**WORK INSTRUCTIONS**
Note each line in the data holding the string "range" and report it.

**DATA SHOWN**
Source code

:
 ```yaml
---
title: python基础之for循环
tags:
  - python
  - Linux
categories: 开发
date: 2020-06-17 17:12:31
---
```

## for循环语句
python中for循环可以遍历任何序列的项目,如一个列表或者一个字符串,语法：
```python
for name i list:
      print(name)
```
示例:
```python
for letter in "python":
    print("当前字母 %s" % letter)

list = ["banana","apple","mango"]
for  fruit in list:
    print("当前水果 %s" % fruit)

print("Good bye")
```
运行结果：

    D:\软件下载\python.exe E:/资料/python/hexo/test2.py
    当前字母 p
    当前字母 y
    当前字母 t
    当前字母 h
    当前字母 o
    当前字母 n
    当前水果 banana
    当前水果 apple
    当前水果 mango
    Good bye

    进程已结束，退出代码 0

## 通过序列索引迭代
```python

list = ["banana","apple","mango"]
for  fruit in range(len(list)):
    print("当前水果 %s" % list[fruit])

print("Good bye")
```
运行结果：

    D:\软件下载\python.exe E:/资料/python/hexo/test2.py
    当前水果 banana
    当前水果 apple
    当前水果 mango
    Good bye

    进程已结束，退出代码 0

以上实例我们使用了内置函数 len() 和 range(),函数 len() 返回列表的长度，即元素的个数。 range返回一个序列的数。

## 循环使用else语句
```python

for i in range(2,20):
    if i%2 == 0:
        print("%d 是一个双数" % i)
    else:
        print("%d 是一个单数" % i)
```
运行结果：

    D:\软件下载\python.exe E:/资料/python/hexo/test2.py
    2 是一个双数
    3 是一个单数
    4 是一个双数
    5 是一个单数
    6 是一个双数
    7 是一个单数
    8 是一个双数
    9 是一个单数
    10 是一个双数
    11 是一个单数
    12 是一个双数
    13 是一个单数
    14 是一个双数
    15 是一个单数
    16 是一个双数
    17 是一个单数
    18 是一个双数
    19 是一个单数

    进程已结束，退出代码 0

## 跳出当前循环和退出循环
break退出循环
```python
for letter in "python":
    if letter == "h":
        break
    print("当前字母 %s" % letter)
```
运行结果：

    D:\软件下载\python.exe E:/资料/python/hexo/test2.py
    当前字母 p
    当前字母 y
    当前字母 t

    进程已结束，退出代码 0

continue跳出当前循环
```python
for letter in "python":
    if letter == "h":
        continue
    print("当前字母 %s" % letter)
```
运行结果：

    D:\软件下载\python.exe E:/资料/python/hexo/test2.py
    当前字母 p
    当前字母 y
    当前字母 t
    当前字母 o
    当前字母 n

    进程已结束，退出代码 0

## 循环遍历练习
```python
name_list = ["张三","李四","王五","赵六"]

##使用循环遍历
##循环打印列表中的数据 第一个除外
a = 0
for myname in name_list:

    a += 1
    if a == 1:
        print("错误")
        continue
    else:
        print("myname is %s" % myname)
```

==

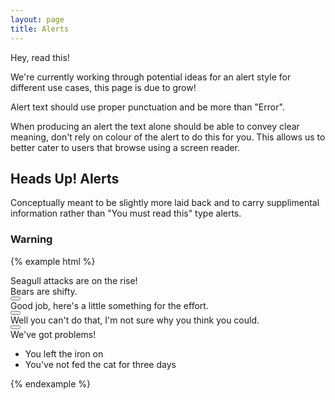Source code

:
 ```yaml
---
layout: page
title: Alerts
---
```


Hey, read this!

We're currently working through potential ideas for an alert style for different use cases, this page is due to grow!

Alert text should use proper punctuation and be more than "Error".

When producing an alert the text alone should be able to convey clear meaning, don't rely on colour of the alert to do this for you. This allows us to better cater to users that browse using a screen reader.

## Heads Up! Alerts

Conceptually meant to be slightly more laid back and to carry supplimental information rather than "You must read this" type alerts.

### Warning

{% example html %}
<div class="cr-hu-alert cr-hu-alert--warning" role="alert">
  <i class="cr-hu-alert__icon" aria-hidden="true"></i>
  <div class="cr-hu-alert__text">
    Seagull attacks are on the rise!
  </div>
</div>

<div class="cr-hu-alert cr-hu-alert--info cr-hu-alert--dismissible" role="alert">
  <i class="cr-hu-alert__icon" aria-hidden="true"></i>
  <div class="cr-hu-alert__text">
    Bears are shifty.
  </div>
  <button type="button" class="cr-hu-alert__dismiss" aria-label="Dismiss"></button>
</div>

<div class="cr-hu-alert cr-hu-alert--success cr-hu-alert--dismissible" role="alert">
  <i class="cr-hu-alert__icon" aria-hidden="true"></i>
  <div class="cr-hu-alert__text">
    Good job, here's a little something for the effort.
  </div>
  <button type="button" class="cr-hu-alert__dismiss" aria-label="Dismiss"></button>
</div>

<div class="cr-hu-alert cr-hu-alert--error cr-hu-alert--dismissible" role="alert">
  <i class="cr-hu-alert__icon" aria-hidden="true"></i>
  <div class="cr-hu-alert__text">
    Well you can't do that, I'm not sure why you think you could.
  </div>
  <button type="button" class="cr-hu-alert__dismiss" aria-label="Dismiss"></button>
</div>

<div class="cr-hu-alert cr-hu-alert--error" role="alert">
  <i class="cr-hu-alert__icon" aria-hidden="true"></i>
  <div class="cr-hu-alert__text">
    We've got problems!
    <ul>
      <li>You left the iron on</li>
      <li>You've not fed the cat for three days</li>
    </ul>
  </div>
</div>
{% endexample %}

...

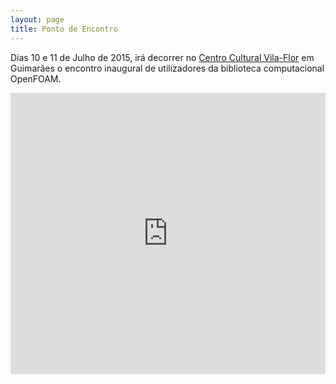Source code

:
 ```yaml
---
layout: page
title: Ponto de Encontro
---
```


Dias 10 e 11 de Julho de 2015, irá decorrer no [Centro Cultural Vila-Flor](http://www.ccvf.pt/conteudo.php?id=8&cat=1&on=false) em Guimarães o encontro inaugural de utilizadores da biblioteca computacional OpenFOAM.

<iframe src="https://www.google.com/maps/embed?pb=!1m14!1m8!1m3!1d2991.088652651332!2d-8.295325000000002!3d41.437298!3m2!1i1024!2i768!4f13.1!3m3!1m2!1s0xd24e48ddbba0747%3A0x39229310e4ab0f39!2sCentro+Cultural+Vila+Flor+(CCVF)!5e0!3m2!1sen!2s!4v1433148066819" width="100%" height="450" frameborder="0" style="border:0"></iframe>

**SOLUTION TO THIS PROBLEM**
for  fruit in range(len(list)):
以上实例我们使用了内置函数 len() 和 range(),函数 len() 返回列表的长度，即元素的个数。 range返回一个序列的数。
for i in range(2,20):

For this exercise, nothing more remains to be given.